From single-handedly nurturing a forest to earning the moniker of ‘forest man of India’, there are many feathers in Jadav Payeng’s cap. The latest is a collaboration with the Mexican non-profit organisation, Fundación Azteca, with whom he is sharing his knowledge as an environmental activist and the gumption needed to grow a forest.
Payeng’s story of how he grew a forest, perturbed by the erosion he witnessed at a sandbar in his home in Assam’s Majuli island as a 16-year-old, is well documented. From one sapling to lakhs of trees, Payeng’s forest, sprawling over over 550 hectares, is home to a variety of animals, and an inspiration to people across the world.

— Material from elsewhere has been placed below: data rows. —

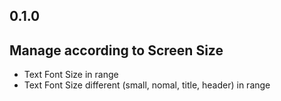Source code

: ## 0.1.0

## Manage according to Screen Size
* Text Font Size in range
* Text Font Size different (small, nomal, title, header) in range
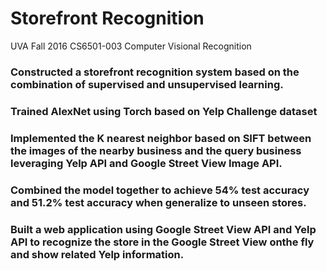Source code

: # Storefront Recognition 
UVA Fall 2016 CS6501-003 Computer Visional Recognition 
### Constructed a storefront recognition system based on the combination of supervised and unsupervised learning.
### Trained AlexNet using Torch based on Yelp Challenge dataset
### Implemented the K nearest neighbor based on SIFT between the images of the nearby business and the query business leveraging Yelp API and Google Street View Image API.
### Combined the model together to achieve 54% test accuracy and 51.2% test accuracy when generalize to unseen stores.
### Built a web application using Google Street View API and Yelp API to recognize the store in the Google Street View onthe fly and show related Yelp information.
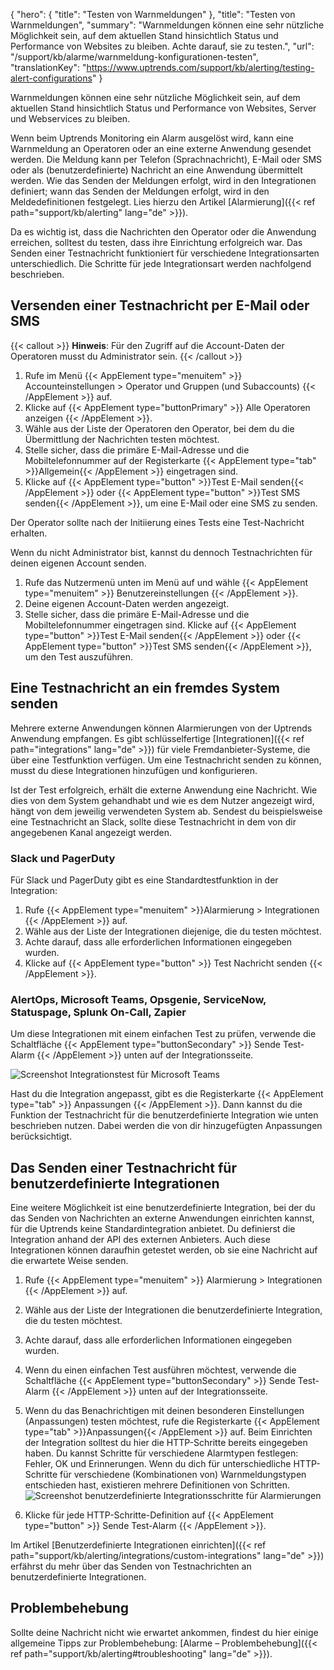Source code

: {
  "hero": {
    "title": "Testen von Warnmeldungen"
  },
  "title": "Testen von Warnmeldungen",
  "summary": "Warnmeldungen können eine sehr nützliche Möglichkeit sein, auf dem aktuellen Stand hinsichtlich Status und Performance von Websites zu bleiben. Achte darauf, sie zu testen.",
  "url": "/support/kb/alarme/warnmeldung-konfigurationen-testen",
  "translationKey": "https://www.uptrends.com/support/kb/alerting/testing-alert-configurations"
}

Warnmeldungen können eine sehr nützliche Möglichkeit sein, auf dem aktuellen Stand hinsichtlich Status und Performance von Websites, Server und Webservices zu bleiben.

Wenn beim Uptrends Monitoring ein Alarm ausgelöst wird, kann eine Warnmeldung an Operatoren oder an eine externe Anwendung gesendet werden. Die Meldung kann per Telefon (Sprachnachricht), E-Mail oder SMS oder als (benutzerdefinierte) Nachricht an eine Anwendung übermittelt werden. Wie das Senden der Meldungen erfolgt, wird in den Integrationen definiert; wann das Senden der Meldungen erfolgt, wird in den Meldedefinitionen festgelegt. Lies hierzu den Artikel [Alarmierung]({{< ref path="support/kb/alerting" lang="de" >}}).

Da es wichtig ist, dass die Nachrichten den Operator oder die Anwendung erreichen, solltest du testen, dass ihre Einrichtung erfolgreich war. Das Senden einer Testnachricht funktioniert für verschiedene Integrationsarten unterschiedlich. Die Schritte für jede Integrationsart werden nachfolgend beschrieben.

## Versenden einer Testnachricht per E-Mail oder SMS

{{< callout >}}
**Hinweis**: Für den Zugriff auf die Account-Daten der Operatoren musst du Administrator sein.
{{< /callout >}}

1. Rufe im Menü {{< AppElement type="menuitem" >}} Accounteinstellungen > Operator und Gruppen (und Subaccounts) {{< /AppElement >}} auf.
2. Klicke auf {{< AppElement type="buttonPrimary" >}} Alle Operatoren anzeigen {{< /AppElement >}}.
3. Wähle aus der Liste der Operatoren den Operator, bei dem du die Übermittlung der Nachrichten testen möchtest.
4. Stelle sicher, dass die primäre E-Mail-Adresse und die Mobiltelefonnummer auf der Registerkarte {{< AppElement type="tab" >}}Allgemein{{< /AppElement >}} eingetragen sind.
5. Klicke auf {{< AppElement type="button" >}}Test E-Mail senden{{< /AppElement >}} oder {{< AppElement type="button" >}}Test SMS senden{{< /AppElement >}}, um eine E-Mail oder eine SMS zu senden.

Der Operator sollte nach der Initiierung eines Tests eine Test-Nachricht erhalten.

Wenn du nicht Administrator bist, kannst du dennoch Testnachrichten für deinen eigenen Account senden.

1. Rufe das Nutzermenü unten im Menü auf und wähle {{< AppElement type="menuitem" >}} Benutzereinstellungen {{< /AppElement >}}.
2. Deine eigenen Account-Daten werden angezeigt.
3. Stelle sicher, dass die primäre E-Mail-Adresse und die Mobiltelefonnummer eingetragen sind. Klicke auf {{< AppElement type="button" >}}Test E-Mail senden{{< /AppElement >}} oder {{< AppElement type="button" >}}Test SMS senden{{< /AppElement >}}, um den Test auszuführen.

## Eine Testnachricht an ein fremdes System senden

Mehrere externe Anwendungen können Alarmierungen von der Uptrends Anwendung empfangen. Es gibt schlüsselfertige [Integrationen]({{< ref path="integrations" lang="de" >}}) für viele Fremdanbieter-Systeme, die über eine Testfunktion verfügen. Um eine Testnachricht senden zu können, musst du diese Integrationen hinzufügen und konfigurieren.

Ist der Test erfolgreich, erhält die externe Anwendung eine Nachricht. Wie dies von dem System gehandhabt und wie es dem Nutzer angezeigt wird, hängt von dem jeweilig verwendeten System ab. Sendest du beispielsweise eine Testnachricht an Slack, sollte diese Testnachricht in dem von dir angegebenen Kanal angezeigt werden.

### Slack und PagerDuty

Für Slack und PagerDuty gibt es eine Standardtestfunktion in der Integration:

1.  Rufe {{< AppElement type="menuitem" >}}Alarmierung > Integrationen {{< /AppElement >}} auf.
2.  Wähle aus der Liste der Integrationen diejenige, die du testen möchtest.
3.  Achte darauf, dass alle erforderlichen Informationen eingegeben wurden.
4.  Klicke auf {{< AppElement type="button" >}} Test Nachricht senden {{< /AppElement >}}.

### AlertOps, Microsoft Teams, Opsgenie, ServiceNow, Statuspage, Splunk On-Call, Zapier

Um diese Integrationen mit einem einfachen Test zu prüfen, verwende die Schaltfläche {{< AppElement type="buttonSecondary" >}} Sende Test-Alarm {{< /AppElement >}} unten auf der Integrationsseite.

![Screenshot Integrationstest für Microsoft Teams](/img/content/scr_test-message-to-microsoft-teams.min.png)

Hast du die Integration angepasst, gibt es die Registerkarte {{< AppElement type="tab" >}} Anpassungen {{< /AppElement >}}. Dann kannst du die Funktion der Testnachricht für die benutzerdefinierte Integration wie unten beschrieben nutzen. Dabei werden die von dir hinzugefügten Anpassungen berücksichtigt.

## Das Senden einer Testnachricht für benutzerdefinierte Integrationen

Eine weitere Möglichkeit ist eine benutzerdefinierte Integration, bei der du das Senden von Nachrichten an externe Anwendungen einrichten kannst, für die Uptrends keine Standardintegration anbietet. Du definierst die Integration anhand der API des externen Anbieters. Auch diese Integrationen können daraufhin getestet werden, ob sie eine Nachricht auf die erwartete Weise senden.

1.  Rufe {{< AppElement type="menuitem" >}} Alarmierung > Integrationen {{< /AppElement >}} auf.
2.  Wähle aus der Liste der Integrationen die benutzerdefinierte Integration, die du testen möchtest.
3.  Achte darauf, dass alle erforderlichen Informationen eingegeben wurden.
4.  Wenn du einen einfachen Test ausführen möchtest, verwende die Schaltfläche {{< AppElement type="buttonSecondary" >}} Sende Test-Alarm {{< /AppElement >}} unten auf der Integrationsseite.
5.  Wenn du das Benachrichtigen mit deinen besonderen Einstellungen (Anpassungen) testen möchtest, rufe die Registerkarte {{< AppElement type="tab" >}}Anpassungen{{< /AppElement >}} auf. Beim Einrichten der Integration solltest du hier die HTTP-Schritte bereits eingegeben haben. Du kannst Schritte für verschiedene Alarmtypen festlegen: Fehler, OK und Erinnerungen. Wenn du dich für unterschiedliche HTTP-Schritte für verschiedene (Kombinationen von) Warnmeldungstypen entschieden hast, existieren mehrere Definitionen von Schritten.
![Screenshot benutzerdefinierte Integrationsschritte für Alarmierungen](/img/content/scr_custom-integration-steps-for-alerts.min.png) 

6.  Klicke für jede HTTP-Schritte-Definition auf {{< AppElement type="button" >}} Sende Test-Alarm {{< /AppElement >}}.

Im Artikel [Benutzerdefinierte Integrationen einrichten]({{< ref path="support/kb/alerting/integrations/custom-integrations" lang="de" >}}) erfährst du mehr über das Senden von Testnachrichten an benutzerdefinierte Integrationen.

## Problembehebung

Sollte deine Nachricht nicht wie erwartet ankommen, findest du hier einige allgemeine Tipps zur Problembehebung: [Alarme – Problembehebung]({{< ref path="support/kb/alerting#troubleshooting" lang="de" >}}).
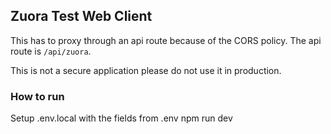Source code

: ## Zuora Test Web Client

This has to proxy through an api route because of the CORS policy. The api route is `/api/zuora`.

This is not a secure application please do not use it in production.

### How to run

Setup .env.local with the fields from .env
npm run dev
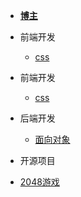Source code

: <!--
 * @Descripttion: 
 * @version: 
 * @Author: suckson
 * @Date: 2019-04-02 12:06:29
 * @LastEditors: suckson
 * @LastEditTime: 2019-11-28 09:44:21
 -->
- [**博主**](aboutme/my.md)

- 前端开发
    - [css](slientdoc/web/html/cssoperation)

- 前端开发
    - [css](slientdoc/web/html/cssoperation)

- 后端开发
    - [面向对象](serverdoc/java/oop)
    

- 开源项目

- [2048游戏]('https://github.com/Suckson')
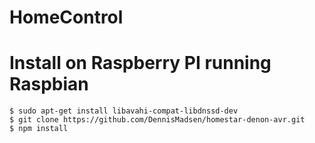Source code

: # HomeControl

# Install on Raspberry PI running Raspbian

    $ sudo apt-get install libavahi-compat-libdnssd-dev
    $ git clone https://github.com/DennisMadsen/homestar-denon-avr.git
    $ npm install
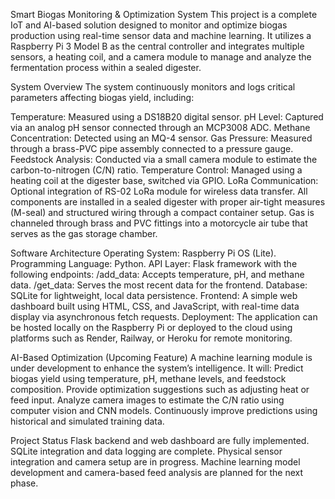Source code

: Smart Biogas Monitoring & Optimization System
This project is a complete IoT and AI-based solution designed to monitor and optimize biogas production using real-time sensor data and machine learning. It utilizes a Raspberry Pi 3 Model B as the central controller and integrates multiple sensors, a heating coil, and a camera module to manage and analyze the fermentation process within a sealed digester.

System Overview
The system continuously monitors and logs critical parameters affecting biogas yield, including:

Temperature: Measured using a DS18B20 digital sensor.
pH Level: Captured via an analog pH sensor connected through an MCP3008 ADC.
Methane Concentration: Detected using an MQ-4 sensor.
Gas Pressure: Measured through a brass-PVC pipe assembly connected to a pressure gauge.
Feedstock Analysis: Conducted via a small camera module to estimate the carbon-to-nitrogen (C/N) ratio.
Temperature Control: Managed using a heating coil at the digester base, switched via GPIO.
LoRa Communication: Optional integration of RS-02 LoRa module for wireless data transfer.
All components are installed in a sealed digester with proper air-tight measures (M-seal) and structured wiring through a compact container setup. Gas is channeled through brass and PVC fittings into a motorcycle air tube that serves as the gas storage chamber.

Software Architecture
Operating System: Raspberry Pi OS (Lite).
Programming Language: Python.
API Layer: Flask framework with the following endpoints:
/add_data: Accepts temperature, pH, and methane data.
/get_data: Serves the most recent data for the frontend.
Database: SQLite for lightweight, local data persistence.
Frontend: A simple web dashboard built using HTML, CSS, and JavaScript, with real-time data display via asynchronous fetch requests.
Deployment: The application can be hosted locally on the Raspberry Pi or deployed to the cloud using platforms such as Render, Railway, or Heroku for remote monitoring.

AI-Based Optimization (Upcoming Feature)
A machine learning module is under development to enhance the system’s intelligence. It will:
Predict biogas yield using temperature, pH, methane levels, and feedstock composition.
Provide optimization suggestions such as adjusting heat or feed input.
Analyze camera images to estimate the C/N ratio using computer vision and CNN models.
Continuously improve predictions using historical and simulated training data.

Project Status
Flask backend and web dashboard are fully implemented.
SQLite integration and data logging are complete.
Physical sensor integration and camera setup are in progress.
Machine learning model development and camera-based feed analysis are planned for the next phase.
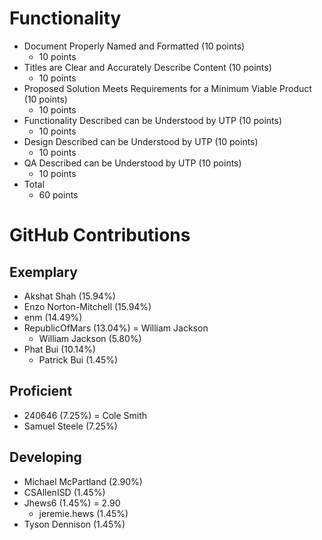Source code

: # Functionality
* Document Properly Named and Formatted (10 points)
  * 10 points
* Titles are Clear and Accurately Describe Content (10 points)
  * 10 points
* Proposed Solution Meets Requirements for a Minimum Viable Product (10 points)
  * 10 points
* Functionality Described can be Understood by UTP (10 points)
  * 10 points
* Design Described can be Understood by UTP (10 points)
  * 10 points
* QA Described can be Understood by UTP (10 points)
  * 10 points
* Total
  * 60 points
# GitHub Contributions
## Exemplary
* Akshat Shah (15.94%)
* Enzo Norton-Mitchell (15.94%)
* enm (14.49%)
* RepublicOfMars (13.04%) = William Jackson
  * William Jackson (5.80%)
* Phat Bui (10.14%)
  * Patrick Bui (1.45%)
## Proficient
* 240646 (7.25%) = Cole Smith
* Samuel Steele (7.25%)
## Developing
* Michael McPartland (2.90%)
* CSAllenISD (1.45%)
* Jhews6 (1.45%) = 2.90
  * jeremie.hews (1.45%)
* Tyson Dennison (1.45%)

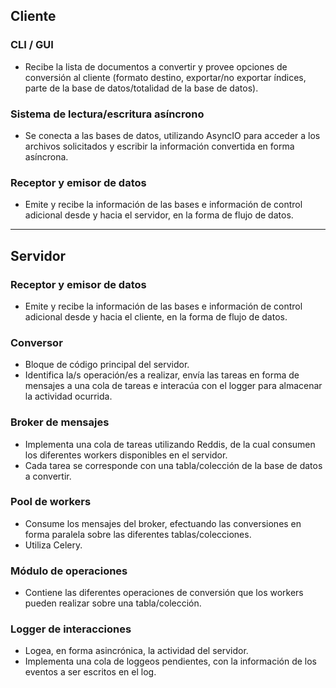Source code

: ## Cliente

### CLI / GUI
+ Recibe la lista de documentos a convertir y provee opciones de conversión al cliente (formato destino, exportar/no exportar índices, parte de la base de datos/totalidad de la base de datos).

### Sistema de lectura/escritura asíncrono
+ Se conecta a las bases de datos, utilizando AsyncIO para acceder a los archivos solicitados y escribir la información convertida en forma asíncrona.

### Receptor y emisor de datos
+ Emite y recibe la información de las bases e información de control adicional desde y hacia el servidor, en la forma de flujo de datos.

***

## Servidor


### Receptor y emisor de datos
+ Emite y recibe la información de las bases e información de control adicional desde y hacia el cliente, en la forma de flujo de datos.

### Conversor
+ Bloque de código principal del servidor.
+ Identifica la/s operación/es a realizar, envía las tareas en forma de mensajes a una cola de tareas e interacúa con el logger para almacenar la actividad ocurrida.

### Broker de mensajes
+ Implementa una cola de tareas utilizando Reddis, de la cual consumen los diferentes workers disponibles en el servidor.
+ Cada tarea se corresponde con una tabla/colección de la base de datos a convertir.

### Pool de workers
+ Consume los mensajes del broker, efectuando las conversiones en forma paralela sobre las diferentes tablas/colecciones.
+ Utiliza Celery.

### Módulo de operaciones
+ Contiene las diferentes operaciones de conversión que los workers pueden realizar sobre una tabla/colección.

### Logger de interacciones
+ Logea, en forma asincrónica, la actividad del servidor.
+ Implementa una cola de loggeos pendientes, con la información de los eventos a ser escritos en el log.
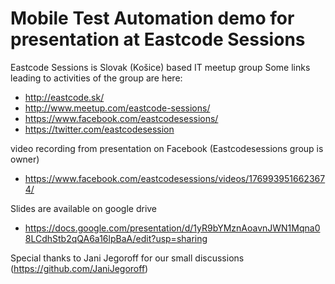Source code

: # Mobile Test Automation demo for presentation at Eastcode Sessions
Eastcode Sessions is Slovak (Košice) based IT meetup group
Some links leading to activities of the group are here:
 - http://eastcode.sk/
 - http://www.meetup.com/eastcode-sessions/
 - https://www.facebook.com/eastcodesessions/
 - https://twitter.com/eastcodesession

video recording from presentation on Facebook (Eastcodesessions group is owner)
 - https://www.facebook.com/eastcodesessions/videos/1769939516623674/

Slides are available on google drive
 - https://docs.google.com/presentation/d/1yR9bYMznAoavnJWN1Mqna08LCdhStb2qQA6a16lpBaA/edit?usp=sharing

Special thanks to Jani Jegoroff for our small discussions (https://github.com/JaniJegoroff)
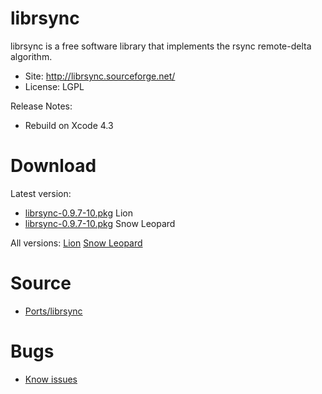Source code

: 

# librsync #

librsync is a free software library that implements the rsync remote-delta algorithm.

  * Site: http://librsync.sourceforge.net/
  * License: LGPL

Release Notes:
  * Rebuild on Xcode 4.3


# Download #

Latest version:
  * [librsync-0.9.7-10.pkg](http://code.google.com/p/rudix/downloads/detail?name=librsync-0.9.7-10.pkg) Lion
  * [librsync-0.9.7-10.pkg](http://code.google.com/p/rudix-snowleopard/downloads/detail?name=librsync-0.9.7-10.pkg) Snow Leopard

All versions: [Lion](http://code.google.com/p/rudix/downloads/list?q=librsync) [Snow Leopard](http://code.google.com/p/rudix-snowleopard/downloads/list?q=librsync)

# Source #
  * [Ports/librsync](http://code.google.com/p/rudix/source/browse/Ports/librsync)

# Bugs #
  * [Know issues](http://code.google.com/p/rudix/issues/list?q=librsync)

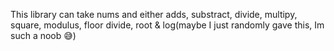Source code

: This library can take nums and 
either adds, substract, divide, multipy, square, modulus, floor divide, root &
log(maybe I just randomly gave this, Im such a noob 😅)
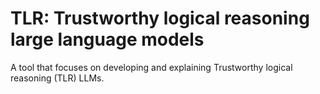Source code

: # TLR: Trustworthy logical reasoning large language models
A tool that focuses on developing and explaining Trustworthy logical reasoning (TLR) LLMs.
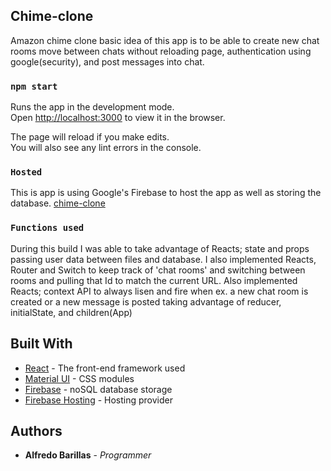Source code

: ## Chime-clone

Amazon chime clone basic idea of this app is to be able to create new chat rooms move between chats without reloading page, authentication using google(security), and post messages into chat.

### `npm start`

Runs the app in the development mode.<br />
Open [http://localhost:3000](http://localhost:3000) to view it in the browser.

The page will reload if you make edits.<br />
You will also see any lint errors in the console.

### `Hosted`
This is app is using Google's Firebase to host the app as well as storing the database.
[chime-clone](https://slack-clone-e0e94.web.app/)

### `Functions used`

During this build I was able to take advantage of Reacts; state and props passing user data between files and database.
I also implemented Reacts, Router and Switch to keep track of 'chat rooms' and switching between rooms and pulling that Id to match the current URL.
Also implemented Reacts; context API to always lisen and fire when ex. a new chat room is created or a new message is posted taking advantage of reducer, initialState, and children(App)

## Built With

* [React](https://github.com/facebook/create-react-app) - The front-end framework used
* [Material UI](https://material-ui.com/) - CSS modules
* [Firebase](https://firebase.google.com/) - noSQL database storage
* [Firebase Hosting](https://firebase.google.com/) - Hosting provider

## Authors
* **Alfredo Barillas** - *Programmer*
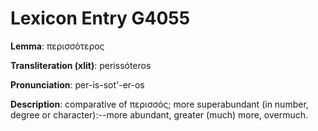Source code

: # Lexicon Entry G4055

**Lemma**: περισσότερος

**Transliteration (xlit)**: perissóteros

**Pronunciation**: per-is-sot'-er-os

**Description**:
comparative of περισσός; more superabundant (in number, degree or character):--more abundant, greater (much) more, overmuch.
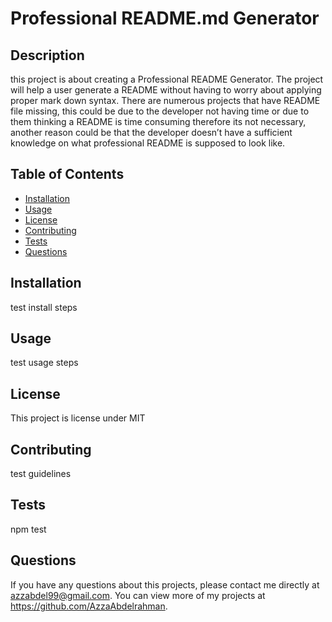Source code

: # Professional README.md Generator

    
  ## Description 
  this project is about creating a Professional README Generator. The project will help a user generate a README without having to worry about applying proper mark down syntax. There are numerous projects that have README file missing, this could be due to the developer not having time or due to them thinking a README is time consuming therefore its not necessary, another reason could be that the developer doesn’t have a sufficient knowledge on what professional README is supposed to look like.  

  ## Table of Contents
  * [Installation](#installation)
  * [Usage](#usage)
  * [License](#license)
  * [Contributing](#contributing)
  * [Tests](#tests)
  * [Questions](#questions)
  
  ## Installation 
  test install steps

  ## Usage 
  test usage steps

  ## License 
  This project is license under MIT

  ## Contributing 
  test guidelines

  ## Tests
  npm test

  ## Questions
  If you have any questions about this projects, please contact me directly at azzabdel99@gmail.com. You can view more of my projects at https://github.com/AzzaAbdelrahman.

In 2014, he was awarded the Padma Shri, and earlier this March, the 128th Commonwealth Points of Light Award, an honour from the Queen of England. Last week, he signed a contract with Fundación Azteca, the social wing of Mexican organisation Grupo Salinas. The organisation, which has worked in the fields of environment and education for more than two decades, wants to bring Payeng’s knowledge from Majuli to Mexico.
It is something the 65-year-old is more than happy to give. “Not just Assam — but the world is my home,” he said, after returning to Assam from Mexico on Thursday. “And I am happy to share my experience and knowledge of nature with anyone who is willing to learn. Awards and recognitions will come and go. But I like nature, I like animals, I like trees. That is why I do what I do.”
According to Nagaon-based naturalist Rituraj Phukan, who accompanied Payeng to Puebla for the La Ciudad de las Ideas festival where he was invited as a speaker last week, the collaboration takes Payeng’s knowledge to the global stage. “It begins in January 2021, and will involve Payeng sharing his knowledge with different civil society organisations, including the youth in Mexico. He will also participate in a number of environment programs and summits of the organisation,” he said. A tweet by the Embassy of Mexico in India said that the alliance with Fundación Azteca will lead to new tree planting in Mexico.
Payeng, who has travelled for several conferences in the world, including Paris and Taiwan, said, “Humans have cut enough trees, done enough damage to the world. Now it is our responsibility to save whatever is left. I want to share my knowledge and guide the new generation in the right path. It is they who can help create a new, green world.”